Chorniy Ostriv
Sixteen kilometers to the west from Khmelnitskiy there is a big village of Chorniy Ostriv which had a castle in 14th century. In the late 15th century the settlement received its name as Chorniy Ostriv and in 1556 Magdeburg rights were granted to it. Different families of magnates owned this town during several centuries. They were the Novodvorskies, the Svirches, the Ostrozhskies.
In the mid 18th century the Pshezdetskies started to develop this town and achieved a great success in it. They didn’t rebuilt the castle which had been destroyed during Cosacs’ wars but altered a plan of streets, found a place for a large market square and built a town hall in the middle of it. They built Transfiguration church closer to the river in 1799. It was a tall round church decorated with two pairs of pilasters at the west facade and a triangular fronton. At the beginning of 19th century they built a huge cathedral of the Virgin Assumption. All the monuments of the past like town hall, church and cathedral have still stood on their places.
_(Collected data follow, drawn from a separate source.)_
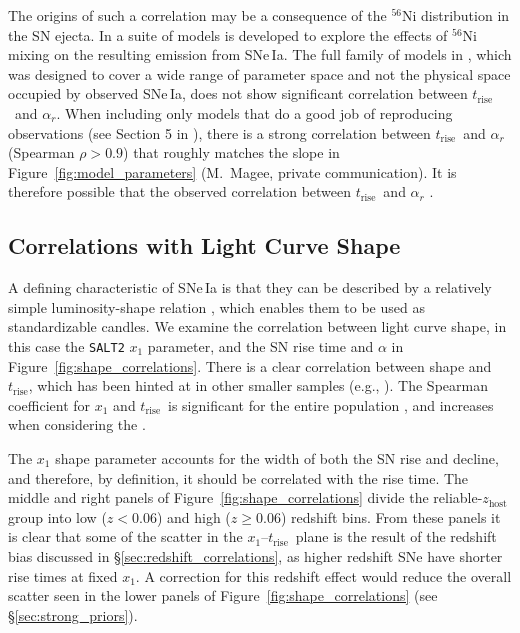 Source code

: \documentclass[twocolumn]{./aastex63}
\newcommand{\trise}{$t_\mathrm{rise}$}
\begin{document}
The origins of such a correlation may be a consequence of the $^{56}$Ni
distribution in the SN ejecta. In \citet{Magee20} a suite of models is
developed to explore the effects of $^{56}$Ni mixing on the resulting emission
from SNe\,Ia. The full family of models in \citet{Magee20}, which was designed
to cover a wide range of parameter space and not the physical space occupied
by observed SNe\,Ia, does not show significant correlation between \trise\ and
$\alpha_r$. When including only models that do a good job of reproducing
observations (see Section 5 in \citealt{Magee20}), there is a strong
correlation between \trise\ and $\alpha_r$ (Spearman $\rho > 0.9$) that
roughly matches the slope in Figure~\ref{fig:model_parameters} (M.~Magee,
private communication). It is therefore possible that the observed correlation
between \trise\ and $\alpha_r$ .

\subsection{Correlations with Light Curve Shape}

A defining characteristic of SNe\,Ia is that they can be described by a
relatively simple luminosity-shape relation \citep{Phillips93}, which enables
them to be used as standardizable candles. We examine the correlation between
light curve shape, in this case the \texttt{SALT2} $x_1$ parameter, and the SN
rise time and $\alpha$ in Figure~\ref{fig:shape_correlations}. There is a
clear correlation between shape and \trise, which has been hinted at in other
smaller samples (e.g., \citealt{Riess99a,Firth15,Zheng17a}). The Spearman
coefficient for $x_1$ and \trise\ is significant for the entire population
, and increases when considering the .

The $x_1$ shape parameter accounts for the width of both the SN rise and
decline, and therefore, by definition, it should be correlated with the rise
time. The middle and right panels of Figure~\ref{fig:shape_correlations}
divide the reliable-$z_\mathrm{host}$ group into low ($z < 0.06$) and high ($z
\ge 0.06$) redshift bins. From these panels it is clear that some of the
scatter in the $x_1$--\trise\ plane is the result of the redshift bias
discussed in \S\ref{sec:redshift_correlations}, as higher redshift SNe have
shorter rise times at fixed $x_1$. A correction for this redshift effect would
reduce the overall scatter seen in the lower panels of
Figure~\ref{fig:shape_correlations} (see \S\ref{sec:strong_priors}).
\end{document}

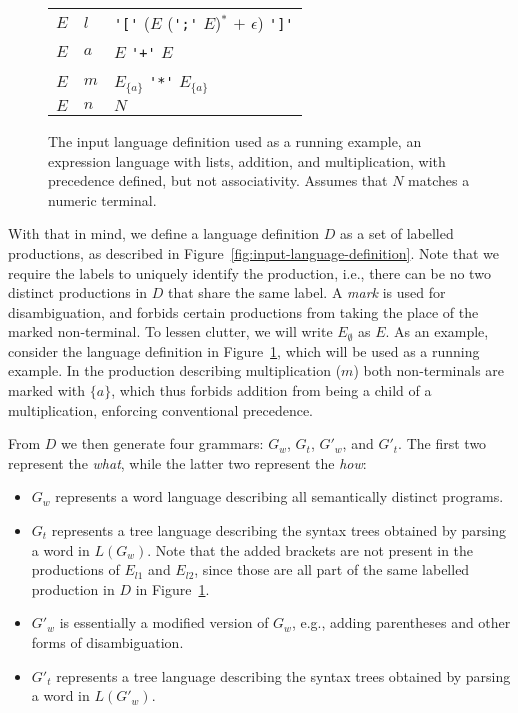 \documentclass[acmsmall,review,anonymous]{acmart}\settopmatter{printfolios=true,printccs=false,printacmref=false}
\begin{document}
\begin{figure}
  \begin{tabular}{@{}l@{\quad$->$\quad}l@{ $:$\quad}l@{}}
    $E$ & $l$ & \verb|'['| ($E$ (\verb|';'| $E$)$^{*}$ $+$ $\epsilon$) \verb|']'| \\
    $E$ & $a$ & $E$ \verb|'+'| $E$ \\
    $E$ & $m$ & $E_{\{a\}}$ \verb|'*'| $E_{\{a\}}$ \\
    $E$ & $n$ & $N$ \\
  \end{tabular}
  \caption{The input language definition used as a running example, an expression language with lists, addition, and multiplication, with precedence defined, but not associativity. Assumes that $N$ matches a numeric terminal.}
  \label{fig:running-example-definition}
\end{figure}

With that in mind, we define a language definition $D$ as a set of labelled productions, as described in Figure~\ref{fig:input-language-definition}. Note that we require the labels to uniquely identify the production, i.e., there can be no two distinct productions in $D$ that share the same label. A \emph{mark} is used for disambiguation, and forbids certain productions from taking the place of the marked non-terminal. To lessen clutter, we will write $E_\emptyset$ as $E$. As an example, consider the language definition in Figure~\ref{fig:running-example-definition}, which will be used as a running example. In the production describing multiplication ($m$) both non-terminals are marked with $\{a\}$, which thus forbids addition from being a child of a multiplication, enforcing conventional precedence.

From $D$ we then generate four grammars: $G_w$, $G_t$, $G'_w$, and $G'_t$. The first two represent the \emph{what}, while the latter two represent the \emph{how}:

\begin{itemize}
\item $G_w$ represents a word language describing all semantically distinct programs.
\item $G_t$ represents a tree language describing the syntax trees obtained by parsing a word in $L(G_w)$. Note that the added brackets are not present in the productions of $E_{l1}$ and $E_{l2}$, since those are all part of the same labelled production in $D$ in Figure~\ref{fig:running-example-definition}.
\item $G'_w$ is essentially a modified version of $G_w$, e.g., adding parentheses and other forms of disambiguation.
\item $G'_t$ represents a tree language describing the syntax trees obtained by parsing a word in $L(G'_w)$.
\end{itemize}
\end{document}
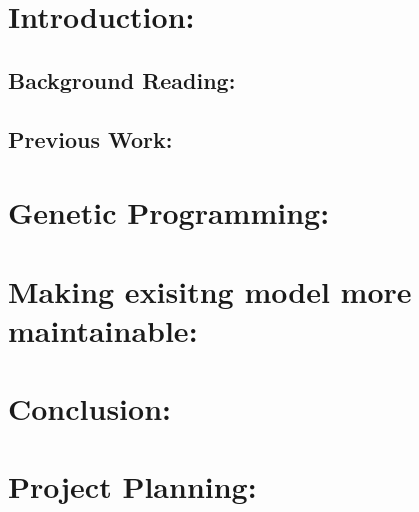 \documentclass{article}
\begin{document}
\newpage

\tableofcontents 

\newpage

\section{Introduction: }

\subsection{Background Reading: }

\subsection{Previous Work: }

\section{Genetic Programming: }

\section{Making exisitng model more maintainable: }

\section{Conclusion:}


 



\section{Project Planning: }
\end{document}
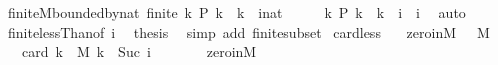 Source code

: \begin{isabellebody}
\endisatagproof
{\isafoldproof}%
%
\isadelimproof
\isanewline
%
\endisadelimproof
\isanewline
{}\isamarkupfalse%
\ finite{\isacharunderscore}{\kern0pt}M{\isacharunderscore}{\kern0pt}bounded{\isacharunderscore}{\kern0pt}by{\isacharunderscore}{\kern0pt}nat{\isacharcolon}{\kern0pt}\ {\isachardoublequoteopen}finite\ {\isacharbraceleft}{\kern0pt}k{\isachardot}{\kern0pt}\ P\ k\ {\isasymand}\ k\ {\isacharless}{\kern0pt}\ {\isacharparenleft}{\kern0pt}i{\isacharcolon}{\kern0pt}{\isacharcolon}{\kern0pt}nat{\isacharparenright}{\kern0pt}{\isacharbraceright}{\kern0pt}{\isachardoublequoteclose}\isanewline
%
\isadelimproof
%
\endisadelimproof
%
\isatagproof
{}\isamarkupfalse%
\ {\isacharminus}{\kern0pt}\isanewline
\ \ \isamarkupfalse%
\ {\isachardoublequoteopen}{\isacharbraceleft}{\kern0pt}k{\isachardot}{\kern0pt}\ P\ k\ {\isasymand}\ k\ {\isacharless}{\kern0pt}\ i{\isacharbraceright}{\kern0pt}\ {\isasymsubseteq}\ {\isacharbraceleft}{\kern0pt}{\isachardot}{\kern0pt}{\isachardot}{\kern0pt}{\isacharless}{\kern0pt}i{\isacharbraceright}{\kern0pt}{\isachardoublequoteclose}\ \isamarkupfalse%
\ auto\isanewline
\ \ \isamarkupfalse%
\ finite{\isacharunderscore}{\kern0pt}lessThan{\isacharbrackleft}{\kern0pt}of\ {\isachardoublequoteopen}i{\isachardoublequoteclose}{\isacharbrackright}{\kern0pt}\ \isamarkupfalse%
\ {\isacharquery}{\kern0pt}thesis\ \isamarkupfalse%
\ {\isacharparenleft}{\kern0pt}simp\ add{\isacharcolon}{\kern0pt}\ finite{\isacharunderscore}{\kern0pt}subset{\isacharparenright}{\kern0pt}\isanewline
{}\isamarkupfalse%
%
\endisatagproof
{\isafoldproof}%
%
\isadelimproof
\isanewline
%
\endisadelimproof
\isanewline
{}\isamarkupfalse%
\ card{\isacharunderscore}{\kern0pt}less{\isacharcolon}{\kern0pt}\isanewline
\ \ \ zero{\isacharunderscore}{\kern0pt}in{\isacharunderscore}{\kern0pt}M{\isacharcolon}{\kern0pt}\ {\isachardoublequoteopen}{}\ {\isasymin}\ M{\isachardoublequoteclose}\isanewline
\ \ \ {\isachardoublequoteopen}card\ {\isacharbraceleft}{\kern0pt}k\ {\isasymin}\ M{\isachardot}{\kern0pt}\ k\ {\isacharless}{\kern0pt}\ Suc\ i{\isacharbraceright}{\kern0pt}\ {\isasymnoteq}\ {}{\isachardoublequoteclose}\isanewline
%
\isadelimproof
%
\endisadelimproof
%
\isatagproof
{}\isamarkupfalse%
\ {\isacharminus}{\kern0pt}\isanewline
\ \ \isamarkupfalse%
\ zero{\isacharunderscore}{\kern0pt}in{\isacharunderscore}{\kern0pt}M\ \isamarkupfalse%

\end{isabellebody}
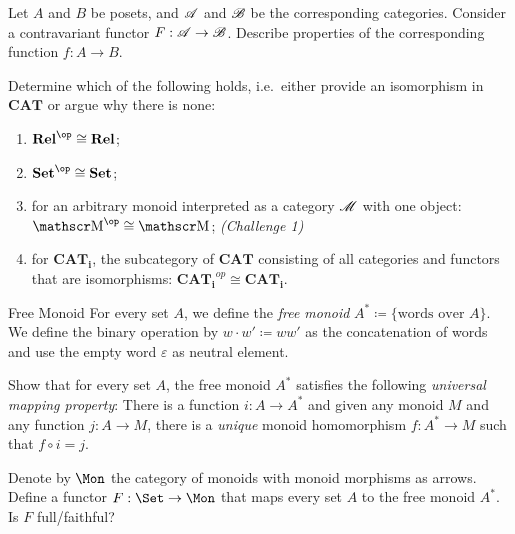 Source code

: \begin{exercise}
  Let $A$ and $B$ be posets, and $\operatorname{\mathscr A}$ and $\operatorname{\mathscr B}$ be the corresponding categories. Consider a contravariant functor $F:\operatorname{\mathscr A}\rightarrow \operatorname{\mathscr B}$. Describe properties of the corresponding function $f:A\rightarrow B$.
\end{exercise}

\begin{exercise}
  Determine which of the following holds, i.e.\ either provide an isomorphism in $\mathbf{CAT}$ or argue why there is none:

  \begin{enumerate}
  \item $\mathbf {Rel}^{\op}\cong \mathbf {Rel}$;
  \item $\mathbf {Set}^{\op}\cong \mathbf {Set}$;
  \item for an arbitrary monoid interpreted as a category $\operatorname{\mathscr M}$ with one object:  $\M^{\op}\cong \M$; \textit{(Challenge 1)}
  \item for $\mathbf{CAT_i}$, the subcategory of $\mathbf{CAT}$ consisting of all categories and functors that are isomorphisms: $\mathbf{CAT_i}^{op}\cong\mathbf{CAT_i}$.
  \end{enumerate}

\end{exercise}

\begin{definition}{Free Monoid}
  For every set $A$, we define the \emph{free monoid} $A^* \coloneqq \lbrace \text{words over $A$} \rbrace$.
  We define the binary operation by $w \cdot w' \coloneqq ww'$ as the concatenation of words and use the empty word $\varepsilon$ as neutral element.
\end{definition}

\begin{exercise}
  Show that for every set $A$, the free monoid $A^*$ satisfies the following \emph{universal mapping property}:
  There is a function $i : A \to A^*$ and given any monoid $M$ and any function $j : A \to M$, there is a \emph{unique} monoid homomorphism $f : A^* \to M$ such that $f \circ i = j$.
\end{exercise}

\begin{exercise}
  Denote by $\Mon$ the category of monoids with monoid morphisms as arrows.
  Define a functor $F : \Set \to \Mon$ that maps every set $A$ to the free monoid $A^*$.
  Is $F$ full/faithful?
\end{exercise}

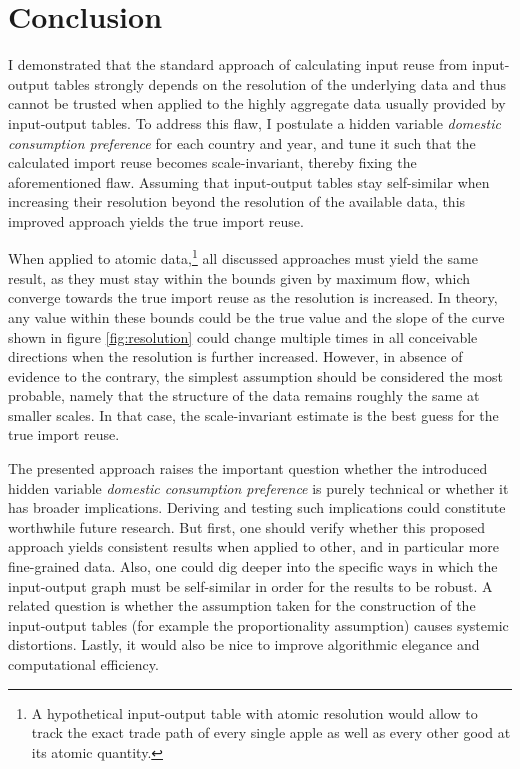 \documentclass[english]{uzhpub}
\begin{document}
\section{Conclusion}
\label{sec:conclusion}
I demonstrated that the standard approach of calculating input reuse from input-output tables strongly depends on the resolution of the underlying data and thus cannot be trusted when applied to the highly aggregate data usually provided by input-output tables. To address this flaw, I postulate a hidden variable \emph{domestic consumption preference} for each country and year, and tune it such that the calculated import reuse becomes scale-invariant, thereby fixing the aforementioned flaw. Assuming that input-output tables stay self-similar when increasing their resolution beyond the resolution of the available data, this improved approach yields the true import reuse.

When applied to atomic data,\footnote{A hypothetical input-output table with atomic resolution would allow to track the exact trade path of every single apple as well as every other good at its atomic quantity.} all discussed approaches must yield the same result, as they must stay within the bounds given by maximum flow, which converge towards the true import reuse as the resolution is increased. In theory, any value within these bounds could be the true value and the slope of the curve shown in figure \ref{fig:resolution} could change multiple times in all conceivable directions when the resolution is further increased. However, in absence of evidence to the contrary, the simplest assumption should be considered the most probable, namely that the structure of the data remains roughly the same at smaller scales. In that case, the scale-invariant estimate is the best guess for the true import reuse.

The presented approach raises the important question whether the introduced hidden variable \emph{domestic consumption preference} is purely technical or whether it has broader implications. Deriving and testing such implications could constitute worthwhile future research. But first, one should verify whether this proposed approach yields consistent results when applied to other, and in particular more fine-grained data. Also, one could dig deeper into the specific ways in which the input-output graph must be self-similar in order for the results to be robust. A related question is whether the assumption taken for the construction of the input-output tables (for example the proportionality assumption) causes systemic distortions. Lastly, it would also be nice to improve algorithmic elegance and computational efficiency.


\end{document}
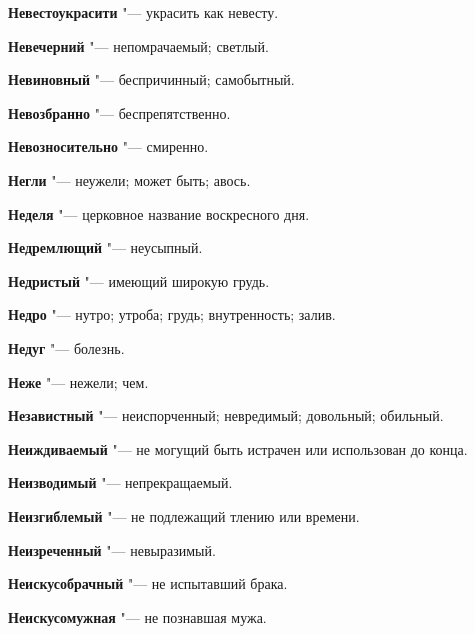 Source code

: \begin{mymulticols}{2}
\noindent\textbf{Невестоукрасити} "--- украсить как невесту. 




\noindent\textbf{Невечерний} "--- непомрачаемый; светлый. 




\noindent\textbf{Невиновный} "--- беспричинный; самобытный. 




\noindent\textbf{Невозбранно} "--- беспрепятственно. 




\noindent\textbf{Невозносительно} "--- смиренно. 




\noindent\textbf{Негли} "--- неужели; может быть; авось. 




\noindent\textbf{Неделя} "--- церковное название воскресного дня. 




\noindent\textbf{Недремлющий} "--- неусыпный. 




\noindent\textbf{Недристый} "--- имеющий широкую грудь. 




\noindent\textbf{Недро} "--- нутро; утроба; грудь; внутренность; залив. 




\noindent\textbf{Недуг} "--- болезнь. 




\noindent\textbf{Неже} "--- нежели; чем. 




\noindent\textbf{Независтный} "--- неиспорченный; невредимый; довольный; обильный. 




\noindent\textbf{Неиждиваемый} "--- не могущий быть истрачен или использован до конца. 




\noindent\textbf{Неизводимый} "--- непрекращаемый. 




\noindent\textbf{Неизгиблемый} "--- не подлежащий тлению или времени. 




\noindent\textbf{Неизреченный} "--- невыразимый. 




\noindent\textbf{Неискусобрачный} "--- не испытавший брака. 




\noindent\textbf{Неискусомужная} "--- не познавшая мужа. 





\end{mymulticols}
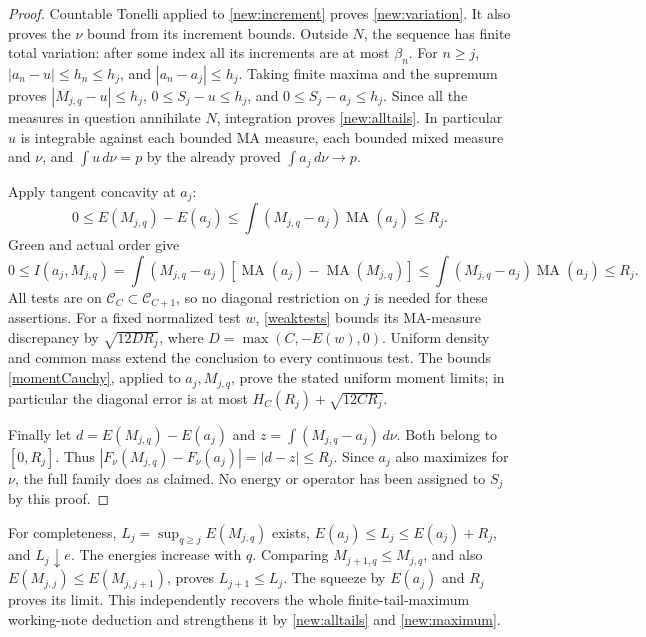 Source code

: \documentclass[11pt]{article}
\newcommand{\MA}{\operatorname{MA}}
\newcommand{\C}{\mathcal C}
\begin{document}
\begin{proof}
Countable Tonelli applied to \eqref{new:increment} proves
\eqref{new:variation}. It also proves the $\nu$ bound from its
increment bounds. Outside $N$, the sequence has finite total variation:
after some index all its increments are at most $\beta_n$. For
$n\ge j$, $|a_n-u|\le h_n\le h_j$, and
$|a_n-a_j|\le h_j$. Taking finite maxima and the supremum proves
$|M_{j,q}-u|\le h_j$, $0\le S_j-u\le h_j$, and
$0\le S_j-a_j\le h_j$. Since all the measures in question annihilate
$N$, integration proves \eqref{new:alltails}. In particular $u$ is
integrable against each bounded MA measure, each bounded mixed measure
and $\nu$, and $\int u\,d\nu=p$ by the already proved
$\int a_j\,d\nu\to p$.

Apply tangent concavity at $a_j$:
\[
 0\le E(M_{j,q})-E(a_j)
 \le\int(M_{j,q}-a_j)\MA(a_j)\le R_j.
\]
Green and actual order give
\[
 0\le I(a_j,M_{j,q})
 =\int(M_{j,q}-a_j)[\MA(a_j)-\MA(M_{j,q})]
 \le\int(M_{j,q}-a_j)\MA(a_j)\le R_j.
\]
All tests are on $\C_C\subset\C_{C+1}$, so no diagonal restriction
on $j$ is needed for these assertions. For a fixed normalized test $w$,
\eqref{weaktests} bounds its MA-measure discrepancy by
$\sqrt{12D R_j}$, where $D=\max(C,-E(w),0)$.
Uniform density and common mass extend the conclusion to every
continuous test. The bounds \eqref{momentCauchy}, applied to
$a_j,M_{j,q}$, prove the stated uniform moment limits; in particular
the diagonal error is at most $H_C(R_j)+\sqrt{12CR_j}$.

Finally let $d=E(M_{j,q})-E(a_j)$ and
$z=\int(M_{j,q}-a_j)\,d\nu$. Both belong to $[0,R_j]$.
Thus $|F_\nu(M_{j,q})-F_\nu(a_j)|=|d-z|\le R_j$.
Since $a_j$ also maximizes for $\nu$, the full family does as claimed.
No energy or operator has been assigned to $S_j$ by this proof.
\end{proof}

For completeness, $L_j=\sup_{q\ge j}E(M_{j,q})$ exists,
$E(a_j)\le L_j\le E(a_j)+R_j$, and $L_j\downarrow e$.
The energies increase with $q$. Comparing
$M_{j+1,q}\le M_{j,q}$, and also
$E(M_{j,j})\le E(M_{j,j+1})$, proves $L_{j+1}\le L_j$.
The squeeze by $E(a_j)$ and $R_j$ proves its limit. This independently
recovers the whole finite-tail-maximum working-note deduction and
strengthens it by \eqref{new:alltails} and \eqref{new:maximum}.
\end{document}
The main expenses, though, were spent on building of their own palace which later became a famous artistic and cultural-educational center of Podillya and Volin. Great collections of books, paintings and sculptures were started by Mikhailo Pshezdetskiy (1782 – 1799) who was the last scribe of Great Lithuanian Principality (this post is as important as the prime minister nowadays). The most famous period of the palace was in the years when Costyantin Pshezdetskiy ( 1782-1856) was a marshal of the district and province nobility. He broadened the art gallery, founded a College of the Nobility, offered job to Italian artist Matei Bochelli to decorate the cathedral and teach art, supported the orchestra conducted by Luidji Tonini. In 1847 Pshezdetskiy invited to Chorniy Ostriv one of the best pianists and composers of those times Ferenc Liszt. Maestro highly appreciated the qualification of local musicians and often played with them. He wrote there in Chorniy Ostriv his second Hungarian Rhapsody.
Some more well-known people visited or worked in Chorniy Ostriv under the patronage of the Pshezdetskies. Thus, an artist Napoleon Orda spent six weeks and made five sketches of the mansion. One of the last works of famous landscape designer Dennis McClair was the reconstruction of the park in Chorniy Ostriv where he realized his new idea to combine water and old trees.
Leonid Hlibov, a famous Ukrainian writer of fables, worked as a teacher in the College of the Nobility and taught Geography and History. He also wrote few of his fables and poems there.
Costyantin Pshezdetskiy was not only the admirer of art, he was also a successful politician. He served till the title of a secret adviser and in 1844 he gained the title of a count and received it from the emperor Nickolay I.
His sons were worthy descendants of the family. Elder son Alexander became a well-known author and historian. Younger son Karol became an officer and translator. Some time later he settled down in Chorniy Ostriv and married beautiful Elzhbetta. Karol with his wife and two daughters often stayed in Rome. There, in that city their daughter Laura tragically died after she had fallen down from the horse. She was buried in a family vault of the cathedral in Chorniy Ostriv. After that her parents gave Brodskiy Viktor, an academic of St.Petersburg’s Academy of Art, the order to make a headstone for her grave. He made an amazing sculpture of a charming sleeping girl from white marble.
During the soviet period the palace was reformed into school, the cathedral became a house of culture and the church became a storehouse. Pieces of art and the library disappeared from the palace. Laura’s sculpture was conveyed to Kamyanets-Podilskiy in 1938 and now you can see it in the cathedral of Petro and Pavlo.
Rebirth of temples happened in 1990s. The palace gave the place to local musical school and a museum. There is a monument to Hlibov L. ,built in 1991, not far from the former mansion of the Pshezdetskies at the new school. You can also find some of former buildings of housing, college, mill and a mansion on the Wolves’ Hill.